Einwohner:innen: rund 26.000
Sprache: Deutsch, Hessisch Typische
Namen: Annika, Jonas, Lara, Stefan
LEBENSBAUM bekommt von hier: Brennnessel
Schon von Weitem können wir den Schornstein sehen, der hoch über die Dächer ragt. Er gehört zu einer ehemaligen Schnapsbrennerei, die gut 100 Jahre genutzt wurde und für den Hof ein wesentlicher Bestandteil der Kreislaufwirtschaft war. Mittlerweile ist sie stillgelegt, dafür ist auf dem Hof umso mehr los: Als wir neben dem schönen Ziegelgebäude auf das Grundstück
fahren, sehen wir schon die ersten Pferde. Eine Pferdepension gibt es hier, Koppeln und 225 Hektar Acker. Hier wachsen unter anderem Kürbisse, Melisse und Pfefferminze. Und die Lieblingskultur unseres Anbaupartners: die Brennnessel. Kein Wunder also, dass wir ihn ihn genau dort finden. „Herzlich willkommen!“, ruft Andreas und überquert das Feld. „Schön, dass ihr da seid!“
Die Brennnessel, vielerorts unbeliebtes Unkraut, wird hier sehr geschätzt. Das sei nicht immer so gewesen, erzählt uns Andreas. Doch schon seine Großmutter habe ihm erklärt, wie nützlich die Pflanze sei. „Ich habe immer nur die roten Flecken auf meiner Haut gesehen“, sagt er lachend. Mittlerweile sei er fasziniert von dem Kraut. Als er vor fünf Jahren den Hof von seinen Eltern übernommen, auf Bio umgestellt und begonnen habe, seine Felder nach Naturland-Richtlinien zu bewirtschaften, habe er nicht lange überlegen müssen, was er anbauen wolle. Die Wahl sei schnell auf die Brennnessel gefallen – „schon allein wegen der Kindheitserinnerungen“. Aber auch, weil die Brennnessel eine angesehene Nutzpflanze sei: In vielen Küchen werde sie als Salat, Suppe oder Beilage geschätzt. Und auch als Teekraut machten sich die getrockneten Blätter hervorragend.
„Die letzten Brennnesseln wurden im Herbst gesetzt“, berichtet uns Andreas. Die Jungpflanzen seien bereits vorgezogen eingepflanzt worden, damit sie schneller gehackt werden könnten. „Wir hatten dieses Jahr viele Pflanzenausfälle“, sagt der Landwirt. Trotz neuer Bewässerungssysteme sei er kaum gegen Hitze und Trockenheit angekommen. „Viele Pflanzen sind nicht richtig angewachsen. Da reichte schon ein Windstoß, um sie aus dem Gleichgewicht zu bringen.“ Der Herbst habe daher im Zeichen der Korrekturen gestanden. Neben der Brennnessel seien auch Pfefferminze und Melisse neu gesetzt worden.

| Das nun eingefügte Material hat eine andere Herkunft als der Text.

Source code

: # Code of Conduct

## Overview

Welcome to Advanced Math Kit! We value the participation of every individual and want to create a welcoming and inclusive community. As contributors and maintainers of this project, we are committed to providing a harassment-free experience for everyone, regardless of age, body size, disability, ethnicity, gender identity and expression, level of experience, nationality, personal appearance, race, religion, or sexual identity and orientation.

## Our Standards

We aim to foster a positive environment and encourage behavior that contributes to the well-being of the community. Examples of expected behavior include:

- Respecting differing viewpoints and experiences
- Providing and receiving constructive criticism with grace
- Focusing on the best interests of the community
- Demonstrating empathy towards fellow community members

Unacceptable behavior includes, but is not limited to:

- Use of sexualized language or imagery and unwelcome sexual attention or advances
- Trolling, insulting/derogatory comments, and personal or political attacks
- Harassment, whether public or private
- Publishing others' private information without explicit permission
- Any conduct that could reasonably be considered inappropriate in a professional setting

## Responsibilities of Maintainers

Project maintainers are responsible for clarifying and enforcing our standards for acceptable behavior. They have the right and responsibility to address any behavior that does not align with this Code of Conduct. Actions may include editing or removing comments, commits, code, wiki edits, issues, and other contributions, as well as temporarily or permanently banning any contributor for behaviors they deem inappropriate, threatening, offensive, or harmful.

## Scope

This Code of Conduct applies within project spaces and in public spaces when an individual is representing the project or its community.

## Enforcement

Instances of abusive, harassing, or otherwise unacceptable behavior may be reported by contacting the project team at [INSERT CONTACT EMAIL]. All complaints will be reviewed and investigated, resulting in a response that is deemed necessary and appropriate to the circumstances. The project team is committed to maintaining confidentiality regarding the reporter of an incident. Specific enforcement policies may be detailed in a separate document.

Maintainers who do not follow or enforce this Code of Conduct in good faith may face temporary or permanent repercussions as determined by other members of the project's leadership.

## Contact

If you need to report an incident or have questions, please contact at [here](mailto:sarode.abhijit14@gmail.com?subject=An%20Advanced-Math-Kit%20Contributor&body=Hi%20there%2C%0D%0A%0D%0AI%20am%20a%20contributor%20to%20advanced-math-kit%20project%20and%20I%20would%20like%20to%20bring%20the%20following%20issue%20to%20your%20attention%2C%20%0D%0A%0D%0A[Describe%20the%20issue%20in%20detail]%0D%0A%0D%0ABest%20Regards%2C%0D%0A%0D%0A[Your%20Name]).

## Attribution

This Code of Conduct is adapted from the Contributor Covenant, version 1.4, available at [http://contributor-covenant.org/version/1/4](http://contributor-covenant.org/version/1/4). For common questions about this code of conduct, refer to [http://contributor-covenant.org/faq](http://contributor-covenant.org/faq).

„Jetzt, im Winter, sterben die Pflanzenteile oberhalb der Erde so langsam ab. Aber im Boden tut sich noch einiges“, erzählt unser Anbaupartner. „Die Wurzeln der Brennnesseln bilden zum Beispiel noch Seitentriebe aus, bevor die Pflanzen dann endgültig in die Winterruhe gehen. Bei den älteren Pflanzen können wir noch die Verjüngung anregen.“ Das heißt, der Landwirt geht mit einer gröberen Maschine zwischen die Reihen, um einige Wurzeln kaputt zu machen, damit diese nicht verholzen, sondern neu austreiben. Gleichzeitig bringt er damit ein wenig Luft in den Boden.
Im Frühjahr dann werden die Brennnesseln auch oberirdisch wieder wachsen und an den jetzt trockenen Stängeln die typischen gezackten Blätter sitzen. Was für eine schöne Aussicht! Und noch dazu in dieser naturnahen Umgebung: Hinter den Feldern liegen die Hügel des Odenwaldes und noch dahinter erstreckt sich das größte hessische Naturschutzgebiet. Dem wollen wir unbedingt vor unserer Heimreise noch einen Besuch abstatten.